The Rosalind Franklin Laboratory in Leamington Spa, which opened in the summer of 2021 at a cost of up to £1billion and was the largest of its kind in the country processing Covid 19 tests is now set to to close, with all but 50 of its 700 agency staff given 4 weeks notice.

Back in the summer of 2021 The Lowdown reported on the delays in opening the “mega lab” in the old Wolsley buildings in Leamington Spa, which was supposed to employ 600-plus people and take on the processing of millions of Covid tests, as part of the £37bn “test and trace” system chaired by Tory crony Dido Harding.

Harding had let slip to unions on the NHS Social Partnership Forum that a private company, Medacs, was to be given the contract to run the new labs, although like so many PPE contracts, the contract had not been advertised or put out to tender. 

Medacs is a subsidiary of the multinational Impellam Group, chaired by former Conservative Party deputy chair and tax exile Lord Ashcroft.

By March it was clear that some staff were also being recruited by Sodexo on fixed term contracts to work in the megalab, making no mention of NHS terms and conditions, NHS Pensions, or UKAS accreditation. 

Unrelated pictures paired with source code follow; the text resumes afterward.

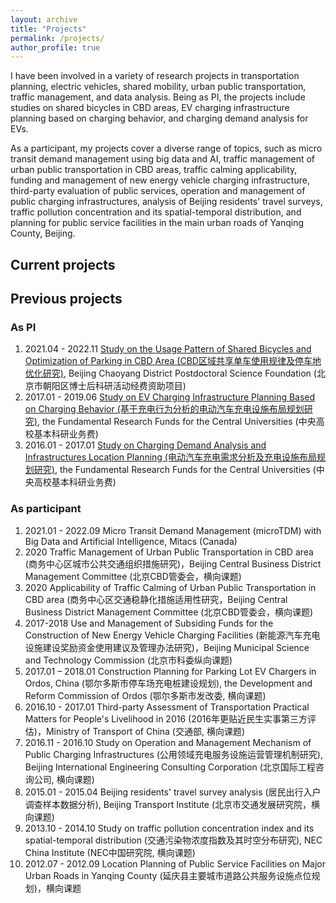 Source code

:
 ```yaml
---
layout: archive
title: "Projects"
permalink: /projects/
author_profile: true
---
```


I have been involved in a variety of research projects in transportation planning, electric vehicles, shared mobility, urban public transportation, traffic management, and data analysis. Being as PI, the projects include studies on shared bicycles in CBD areas, EV charging infrastructure planning based on charging behavior, and charging demand analysis for EVs.

As a participant, my projects cover a diverse range of topics, such as micro transit demand management using big data and AI, traffic management of urban public transportation in CBD areas, traffic calming applicability, funding and management of new energy vehicle charging infrastructure, third-party evaluation of public services, operation and management of public charging infrastructures, analysis of Beijing residents' travel surveys, traffic pollution concentration and its spatial-temporal distribution, and planning for public service facilities in the main urban roads of Yanqing County, Beijing. 

## Current projects

<!--{% include base_path %}-->

<!--{% for post in site.projects %} {% include archive-single.html %} {% endfor %}-->

## Previous projects
### As PI
1. 2021.04 - 2022.11 [Study on the Usage Pattern of Shared Bicycles and Optimization of Parking in CBD Area (CBD区域共享单车使用规律及停车地优化研究)](https://longpan0901.github.io/projects/projects1-CBD), Beijing Chaoyang District Postdoctoral Science Foundation (北京市朝阳区博士后科研活动经费资助项目)
2. 2017.01 - 2019.06 [Study on EV Charging Infrastructure Planning Based on Charging Behavior (基于充电行为分析的电动汽车充电设施布局规划研究)](https://longpan0901.github.io/projects/project2-EVchargingbehavior), the Fundamental Research Funds for the Central Universities (中央高校基本科研业务费)
3. 2016.01 - 2017.01 [Study on Charging Demand Analysis and Infrastructures Location Planning (电动汽车充电需求分析及充电设施布局规划研究)](https://longpan0901.github.io/projects/project3-EVplanning), the Fundamental Research Funds for the Central Universities (中央高校基本科研业务费)

### As participant
1. 2021.01 - 2022.09  Micro Transit Demand Management (microTDM) with Big Data and Artificial Intelligence, Mitacs (Canada)
2. 2020 Traffic Management of Urban Public Transportation in CBD area (商务中心区城市公共交通组织措施研究)，Beijing Central Business District Management Committee (北京CBD管委会，横向课题)
3. 2020 Applicability of Traffic Calming of Urban Public Transportation in CBD area (商务中心区交通稳静化措施适用性研究，Beijing Central Business District Management Committee (北京CBD管委会，横向课题)
4. 2017-2018 Use and Management of Subsiding Funds for the Construction of New Energy Vehicle Charging Facilities (新能源汽车充电设施建设奖励资金使用建议及管理办法研究)，Beijing Municipal Science and Technology Commission (北京市科委纵向课题)
5. 2017.01 – 2018.01 Construction Planning for Parking Lot EV Chargers in Ordos, China (鄂尔多斯市停车场充电桩建设规划),  the Development and Reform Commission of Ordos (鄂尔多斯市发改委, 横向课题)
8. 2016.10 - 2017.01  Third-party Assessment of Transportation Practical Matters for People's Livelihood in 2016 (2016年更贴近民生实事第三方评估)，Ministry of Transport of China (交通部, 横向课题)
9. 2016.11 - 2016.10  Study on Operation and Management Mechanism of Public Charging Infrastructures (公用领域充电服务设施运营管理机制研究), Beijing International Engineering Consulting Corporation (北京国际工程咨询公司, 横向课题)
10. 2015.01 - 2015.04  Beijing residents' travel survey analysis (居民出行入户调查样本数据分析), Beijing Transport Institute (北京市交通发展研究院，横向课题)
11. 2013.10 - 2014.10  Study on traffic pollution concentration index and its spatial-temporal distribution (交通污染物浓度指数及其时空分布研究), NEC China Institute (NEC中国研究院, 横向课题)
12. 2012.07 - 2012.09  Location Planning of Public Service Facilities on Major Urban Roads in Yanqing County (延庆县主要城市道路公共服务设施点位规划)，横向课题
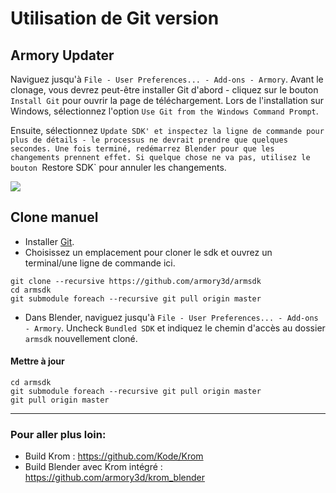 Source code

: # Utilisation de Git version

## Armory Updater

Naviguez jusqu'à `File - User Preferences... - Add-ons - Armory`. Avant le clonage, vous devrez peut-être installer Git d'abord - cliquez sur le bouton `Install Git` pour ouvrir la page de téléchargement. Lors de l'installation sur Windows, sélectionnez l'option `Use Git from the Windows Command Prompt`.

Ensuite, sélectionnez `Update SDK' et inspectez la ligne de commande pour plus de détails - le processus ne devrait prendre que quelques secondes. Une fois terminé, redémarrez Blender pour que les changements prennent effet. Si quelque chose ne va pas, utilisez le bouton `Restore SDK` pour annuler les changements.



![](/dev/img/gitversion/updater.png)

## Clone manuel

- Installer [Git](https://git-scm.com/download/win).
- Choisissez un emplacement pour cloner le sdk et ouvrez un terminal/une ligne de commande ici.

```
git clone --recursive https://github.com/armory3d/armsdk
cd armsdk
git submodule foreach --recursive git pull origin master
```

- Dans Blender, naviguez jusqu'à `File - User Preferences... - Add-ons - Armory`. Uncheck `Bundled SDK` et indiquez le chemin d'accès au dossier `armsdk` nouvellement cloné.

#### Mettre à jour

```
cd armsdk
git submodule foreach --recursive git pull origin master
git pull origin master
```

---

### Pour aller plus loin:

- Build Krom : https://github.com/Kode/Krom
- Build Blender avec Krom intégré : https://github.com/armory3d/krom_blender

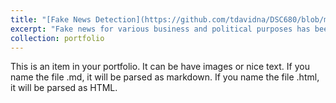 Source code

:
 ```yaml
---
title: "[Fake News Detection](https://github.com/tdavidna/DSC680/blob/main/Fake_News_Detection.ipynb)"
excerpt: "Fake news for various business and political purposes has been appearing in large numbers and extensive in the online world. Identify the fake news at right time and improving the trustworthiness of information in online social networks. Using different principles and methodologies to detect the fake news in the dataset is the aim of this project. Also addresses the unknown challenges of fake news and diverse connections among news articles, and subjects."
collection: portfolio
---
```


This is an item in your portfolio. It can be have images or nice text. If you name the file .md, it will be parsed as markdown. If you name the file .html, it will be parsed as HTML. 
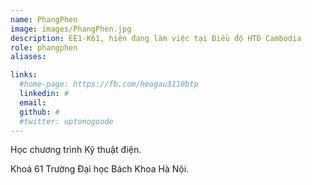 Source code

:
 ```yaml
---
name: PhangPhen
image: images/PhangPhen.jpg
description: EE1-K61, hiện đang làm việc tại Điều độ HTĐ Cambodia
role: phangphen
aliases:

links:
  #home-page: https://fb.com/heogau3110btp
  linkedin: #
  email: 
  github: #
  #twitter: uptonogoode
---
```


Học chương trình Kỹ thuật điện.

Khoá 61 Trường Đại học Bách Khoa Hà Nội.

The Leamington Courier reported an anonymous worker in the lab who warned that the lab and its staff would be left outside the NHS, and that people on universal credit were being recruited to a specific “trainee lab technician” role.

In June 2021 local MP Matt Western warned that:

“This is a scandal waiting to happen. I have heard from distressed residents waiting months to start jobs, many completely without income. I have heard from scientists who fear lack of regulation, poorly qualified staff and mismanagement at the facility.”

At its peak the lab was processing at the rate of 8.5 million tests per year. But now a statement from the UKHSA says it can scale up PCR testing quickly if required – for example, if a new concerning variant meant increased PCR testing was necessary or in the event of a future pandemic.

“Now that the number of PCR tests has reduced significantly, processing can be undertaken by existing NHS laboratories.” 

Western, whose office helped the Independent investigation that revealed that the cost of the lab was up to double the initial projection of £588m, has now told the BBC he wants answers about the running of the lab:

“At the time it was not clear whether this way going to be an NHS facility or a private facility,” he said. Questions need to be asked about where those agency workers came from, who made money from that.”

And of course who stands to gain if another pandemic comes along and requires this or another lab to be reopened once again.